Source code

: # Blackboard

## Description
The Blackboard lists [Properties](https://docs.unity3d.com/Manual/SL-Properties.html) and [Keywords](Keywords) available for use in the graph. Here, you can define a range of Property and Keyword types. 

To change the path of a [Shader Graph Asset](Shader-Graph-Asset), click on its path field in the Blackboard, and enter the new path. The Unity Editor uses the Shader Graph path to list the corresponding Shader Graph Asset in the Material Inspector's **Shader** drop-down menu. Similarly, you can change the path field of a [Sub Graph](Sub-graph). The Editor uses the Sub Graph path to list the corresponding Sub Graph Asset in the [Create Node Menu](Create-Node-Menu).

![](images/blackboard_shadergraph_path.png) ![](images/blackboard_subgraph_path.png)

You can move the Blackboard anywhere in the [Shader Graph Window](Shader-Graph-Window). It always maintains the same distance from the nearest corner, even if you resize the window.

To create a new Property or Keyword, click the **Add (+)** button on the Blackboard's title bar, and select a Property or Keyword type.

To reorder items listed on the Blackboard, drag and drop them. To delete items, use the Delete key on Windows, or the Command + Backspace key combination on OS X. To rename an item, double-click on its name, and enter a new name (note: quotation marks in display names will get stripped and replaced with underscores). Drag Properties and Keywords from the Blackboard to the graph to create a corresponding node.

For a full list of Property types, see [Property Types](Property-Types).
......
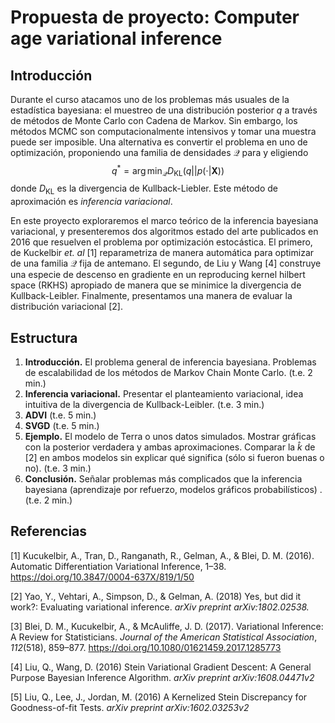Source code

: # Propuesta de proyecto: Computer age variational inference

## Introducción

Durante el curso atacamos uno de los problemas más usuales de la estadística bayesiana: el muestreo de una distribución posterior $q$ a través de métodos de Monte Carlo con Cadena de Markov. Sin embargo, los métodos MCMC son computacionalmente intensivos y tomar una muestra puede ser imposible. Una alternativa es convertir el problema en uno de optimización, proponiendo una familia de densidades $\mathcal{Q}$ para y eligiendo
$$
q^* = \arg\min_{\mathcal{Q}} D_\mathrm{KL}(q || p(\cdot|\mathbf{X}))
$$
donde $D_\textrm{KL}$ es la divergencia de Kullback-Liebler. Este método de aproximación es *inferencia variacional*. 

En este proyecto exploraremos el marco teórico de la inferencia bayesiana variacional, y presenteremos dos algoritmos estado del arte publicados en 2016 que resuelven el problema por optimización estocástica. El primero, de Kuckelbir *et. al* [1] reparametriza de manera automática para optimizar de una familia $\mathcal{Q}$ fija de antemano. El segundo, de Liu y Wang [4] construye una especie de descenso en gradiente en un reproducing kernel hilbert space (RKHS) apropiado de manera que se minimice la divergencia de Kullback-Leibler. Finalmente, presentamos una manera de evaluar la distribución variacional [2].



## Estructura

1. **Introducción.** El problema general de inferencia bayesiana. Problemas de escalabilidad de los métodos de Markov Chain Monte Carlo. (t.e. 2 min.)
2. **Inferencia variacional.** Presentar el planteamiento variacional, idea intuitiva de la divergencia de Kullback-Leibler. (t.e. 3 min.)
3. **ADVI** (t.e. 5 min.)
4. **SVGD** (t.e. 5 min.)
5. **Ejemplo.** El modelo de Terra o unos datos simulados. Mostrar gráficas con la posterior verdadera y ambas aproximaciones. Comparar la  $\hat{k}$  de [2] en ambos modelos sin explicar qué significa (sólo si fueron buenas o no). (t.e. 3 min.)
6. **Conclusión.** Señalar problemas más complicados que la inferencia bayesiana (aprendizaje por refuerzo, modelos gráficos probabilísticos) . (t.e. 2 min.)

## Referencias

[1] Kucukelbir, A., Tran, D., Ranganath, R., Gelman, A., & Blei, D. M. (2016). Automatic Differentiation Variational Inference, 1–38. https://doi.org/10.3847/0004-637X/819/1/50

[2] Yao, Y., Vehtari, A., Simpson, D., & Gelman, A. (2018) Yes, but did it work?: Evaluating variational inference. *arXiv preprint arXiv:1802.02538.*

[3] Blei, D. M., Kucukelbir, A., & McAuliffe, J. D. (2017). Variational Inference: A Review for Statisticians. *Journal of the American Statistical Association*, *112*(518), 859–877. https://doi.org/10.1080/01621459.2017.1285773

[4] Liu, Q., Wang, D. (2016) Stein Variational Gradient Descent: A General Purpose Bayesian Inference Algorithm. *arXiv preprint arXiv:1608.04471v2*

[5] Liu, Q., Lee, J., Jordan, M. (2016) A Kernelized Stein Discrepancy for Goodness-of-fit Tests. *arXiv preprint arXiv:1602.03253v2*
......
When you reach the line containing "[3] Blei, D." in the data above, start copying exactly, and stop after the line containing "[5] Liu, Q., Lee, J., Jordan, M.".

ANSWER FOR THIS EXERCISE:
[3] Blei, D. M., Kucukelbir, A., & McAuliffe, J. D. (2017). Variational Inference: A Review for Statisticians. *Journal of the American Statistical Association*, *112*(518), 859–877. https://doi.org/10.1080/01621459.2017.1285773

[4] Liu, Q., Wang, D. (2016) Stein Variational Gradient Descent: A General Purpose Bayesian Inference Algorithm. *arXiv preprint arXiv:1608.04471v2*

[5] Liu, Q., Lee, J., Jordan, M. (2016) A Kernelized Stein Discrepancy for Goodness-of-fit Tests. *arXiv preprint arXiv:1602.03253v2*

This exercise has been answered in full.